La spiegazione della “manovra mignon” e di tanta parsimonia fornita dal ministro dell’Economia, Giancarlo Giorgetti, è il rispetto dei parametri europei sui conti. Proseguire sulla strada della “serietà e credibilità”. Rassicurare, dunque, i mercati e le agenzie di rating. Tant’è che lo spread non era sceso così in basso (77 punti base) dal 2010 e Moody’s & Co. hanno cominciato ad alzare i voti.
Giorgetti mente, ma solo in parte. Se la manovra 2026 si fermerà a 18 miliardi è davvero in ossequio alle regole contabili di Bruxelles. L’obiettivo vero di Meloni, però, non è certamente quello di far felici Ursula von der Leyen e il cerbero commissario all’Economia, Valdis Dombrovskis. La premier italiana sta per sfornare una legge di bilancio che vale lo 0.8% del Pil per far scendere il deficit sotto il 3%, a fronte del 3,3% concordato con Bruxelles. E ciò permetterà al governo di uscire con un anno di anticipo della procedura d’infrazione per deficit eccessivo attivata dall’Unione europea nel 2024. Con l’effetto – e sta tutta qui la ragione della brutta legge di bilancio appena scritta e in via di approvazione – di poter varare tra un anno una manovra decisamente espansiva. Con ricchi premi e cotillon. Botti e fuochi d’artificio. Perché, guarda caso, la prossima legge di bilancio sarà proprio quella che porterà alle elezioni politiche della primavera 2027. Il voto con cui Meloni spera di fare il bis a palazzo Chigi, per poi salire due anni più tardi al Quirinale.

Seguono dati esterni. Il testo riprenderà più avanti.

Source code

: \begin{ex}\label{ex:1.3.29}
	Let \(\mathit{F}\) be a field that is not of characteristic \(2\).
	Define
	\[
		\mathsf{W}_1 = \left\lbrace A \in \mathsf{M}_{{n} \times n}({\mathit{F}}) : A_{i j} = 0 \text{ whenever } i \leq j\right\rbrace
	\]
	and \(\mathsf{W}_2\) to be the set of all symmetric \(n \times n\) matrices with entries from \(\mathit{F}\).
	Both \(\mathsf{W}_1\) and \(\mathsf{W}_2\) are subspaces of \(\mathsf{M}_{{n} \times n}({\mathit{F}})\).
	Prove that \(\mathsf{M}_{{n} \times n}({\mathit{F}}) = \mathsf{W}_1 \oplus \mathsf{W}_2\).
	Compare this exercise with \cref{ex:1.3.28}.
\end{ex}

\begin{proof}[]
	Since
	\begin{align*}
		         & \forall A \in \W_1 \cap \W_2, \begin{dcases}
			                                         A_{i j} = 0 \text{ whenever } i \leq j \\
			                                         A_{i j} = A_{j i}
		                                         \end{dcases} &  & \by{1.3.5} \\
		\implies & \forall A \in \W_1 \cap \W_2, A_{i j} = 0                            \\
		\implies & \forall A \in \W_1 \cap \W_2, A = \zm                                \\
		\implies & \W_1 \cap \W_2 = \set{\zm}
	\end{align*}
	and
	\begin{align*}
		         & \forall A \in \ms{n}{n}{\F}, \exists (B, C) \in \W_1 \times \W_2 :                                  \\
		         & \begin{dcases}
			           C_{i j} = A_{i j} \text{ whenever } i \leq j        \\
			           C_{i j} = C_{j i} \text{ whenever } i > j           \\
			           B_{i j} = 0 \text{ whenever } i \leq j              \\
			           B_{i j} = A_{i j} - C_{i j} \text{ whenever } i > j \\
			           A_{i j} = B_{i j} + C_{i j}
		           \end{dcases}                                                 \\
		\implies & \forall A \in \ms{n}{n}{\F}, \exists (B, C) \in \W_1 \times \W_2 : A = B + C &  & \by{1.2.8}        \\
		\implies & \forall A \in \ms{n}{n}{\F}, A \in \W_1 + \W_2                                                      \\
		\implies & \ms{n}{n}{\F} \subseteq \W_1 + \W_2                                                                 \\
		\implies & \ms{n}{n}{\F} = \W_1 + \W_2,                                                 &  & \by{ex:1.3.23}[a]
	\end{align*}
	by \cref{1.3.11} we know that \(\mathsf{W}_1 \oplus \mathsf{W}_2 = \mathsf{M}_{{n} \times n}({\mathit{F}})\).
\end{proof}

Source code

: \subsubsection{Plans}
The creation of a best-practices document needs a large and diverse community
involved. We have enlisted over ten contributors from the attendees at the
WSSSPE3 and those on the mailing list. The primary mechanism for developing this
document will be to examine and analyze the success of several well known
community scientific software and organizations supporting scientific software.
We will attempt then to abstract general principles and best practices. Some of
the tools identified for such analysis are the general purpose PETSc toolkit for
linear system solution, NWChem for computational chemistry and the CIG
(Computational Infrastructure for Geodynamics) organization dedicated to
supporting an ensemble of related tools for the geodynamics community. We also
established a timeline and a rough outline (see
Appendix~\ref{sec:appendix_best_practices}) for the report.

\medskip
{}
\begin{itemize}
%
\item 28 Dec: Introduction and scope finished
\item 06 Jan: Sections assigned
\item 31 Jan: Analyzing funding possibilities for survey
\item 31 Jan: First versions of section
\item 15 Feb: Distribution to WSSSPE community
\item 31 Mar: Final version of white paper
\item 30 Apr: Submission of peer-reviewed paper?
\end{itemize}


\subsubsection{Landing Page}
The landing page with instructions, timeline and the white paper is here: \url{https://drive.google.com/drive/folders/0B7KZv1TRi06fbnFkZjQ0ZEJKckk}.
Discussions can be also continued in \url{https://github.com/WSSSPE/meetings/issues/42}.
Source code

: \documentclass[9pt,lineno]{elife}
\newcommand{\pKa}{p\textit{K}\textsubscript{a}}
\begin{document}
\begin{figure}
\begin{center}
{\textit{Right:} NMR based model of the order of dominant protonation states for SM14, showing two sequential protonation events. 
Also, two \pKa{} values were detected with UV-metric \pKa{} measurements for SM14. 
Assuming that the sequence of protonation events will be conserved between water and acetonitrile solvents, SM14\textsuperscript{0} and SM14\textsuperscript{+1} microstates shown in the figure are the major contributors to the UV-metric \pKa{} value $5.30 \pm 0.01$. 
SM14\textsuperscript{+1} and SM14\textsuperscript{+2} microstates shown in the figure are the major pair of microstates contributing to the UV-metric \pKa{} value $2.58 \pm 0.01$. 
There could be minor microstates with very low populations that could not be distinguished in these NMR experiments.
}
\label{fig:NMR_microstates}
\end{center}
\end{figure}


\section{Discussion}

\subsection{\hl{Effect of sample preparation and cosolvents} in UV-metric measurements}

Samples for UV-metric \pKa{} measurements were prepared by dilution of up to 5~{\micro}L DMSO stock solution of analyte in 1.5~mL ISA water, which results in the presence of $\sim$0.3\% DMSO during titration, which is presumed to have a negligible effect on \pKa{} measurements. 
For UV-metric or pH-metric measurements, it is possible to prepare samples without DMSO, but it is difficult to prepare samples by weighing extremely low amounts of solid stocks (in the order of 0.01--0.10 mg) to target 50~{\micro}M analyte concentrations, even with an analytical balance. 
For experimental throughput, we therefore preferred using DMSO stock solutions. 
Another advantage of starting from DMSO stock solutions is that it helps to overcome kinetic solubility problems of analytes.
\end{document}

Giorgia tra dodici mesi, sotto l’Alberto e nella calza della Befana, libera dalla procedura per deficit eccessivo, farà la mandrakata. Regalerà agli elettori ciò che aveva promesso. Non tutto, ma molto. Tra i suoi consigliere economici c’è la certezza che arriverà “un’importante” sforbiciata alle tasse. Un aumento dell’assegno unico universale. L’introduzione dell’ormai famoso (ma mai realizzato) quoziente familiare premiando le famiglie con più figli. L’estensione della flat-tax per le partite Iva fino a 100mila euro. Il taglio delle accise, che finora invece di diminuire sono cresciute.
Più altri interventi “creativi” come qualche bonus. Ricordate gli 80 euro di Renzi? Ecco. La strada sarà quella: misure “immediatamente percepibili” dagli italiani, per avere un ritorno immediato in termini elettorali. Ma senza far saltare del tutto il banco: Meloni a Palazzo Chigi ci vuole restare, dunque dovrà continuare a dover lisciare il pelo ai mercati finanziari, vigilare sullo spread e corteggiare le agenzie di rating.